- [Prompt]
Please go through the records below and return every line holding the word "Shopify".

Records to process Block Start

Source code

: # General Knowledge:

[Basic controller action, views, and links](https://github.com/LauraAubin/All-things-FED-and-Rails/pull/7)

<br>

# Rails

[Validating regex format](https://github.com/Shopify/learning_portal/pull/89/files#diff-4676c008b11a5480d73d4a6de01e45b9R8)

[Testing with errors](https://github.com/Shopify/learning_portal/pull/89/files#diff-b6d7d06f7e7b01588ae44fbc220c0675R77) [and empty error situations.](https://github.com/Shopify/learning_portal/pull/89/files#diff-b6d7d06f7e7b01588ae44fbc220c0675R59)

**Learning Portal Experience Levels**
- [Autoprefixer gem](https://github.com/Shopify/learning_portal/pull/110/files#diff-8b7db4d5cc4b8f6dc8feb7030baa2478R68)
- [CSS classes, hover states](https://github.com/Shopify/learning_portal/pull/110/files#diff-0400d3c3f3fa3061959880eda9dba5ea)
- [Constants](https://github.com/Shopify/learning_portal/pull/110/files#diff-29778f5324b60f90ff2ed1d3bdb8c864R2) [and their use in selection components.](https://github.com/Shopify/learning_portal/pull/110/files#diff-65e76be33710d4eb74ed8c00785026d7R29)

Records to process Block End

- [Written solution]
[Validating regex format](https://github.com/Shopify/learning_portal/pull/89/files#diff-4676c008b11a5480d73d4a6de01e45b9R8)
[Testing with errors](https://github.com/Shopify/learning_portal/pull/89/files#diff-b6d7d06f7e7b01588ae44fbc220c0675R77) [and empty error situations.](https://github.com/Shopify/learning_portal/pull/89/files#diff-b6d7d06f7e7b01588ae44fbc220c0675R59)
- [Autoprefixer gem](https://github.com/Shopify/learning_portal/pull/110/files#diff-8b7db4d5cc4b8f6dc8feb7030baa2478R68)
- [CSS classes, hover states](https://github.com/Shopify/learning_portal/pull/110/files#diff-0400d3c3f3fa3061959880eda9dba5ea)
- [Constants](https://github.com/Shopify/learning_portal/pull/110/files#diff-29778f5324b60f90ff2ed1d3bdb8c864R2) [and their use in selection components.](https://github.com/Shopify/learning_portal/pull/110/files#diff-65e76be33710d4eb74ed8c00785026d7R29)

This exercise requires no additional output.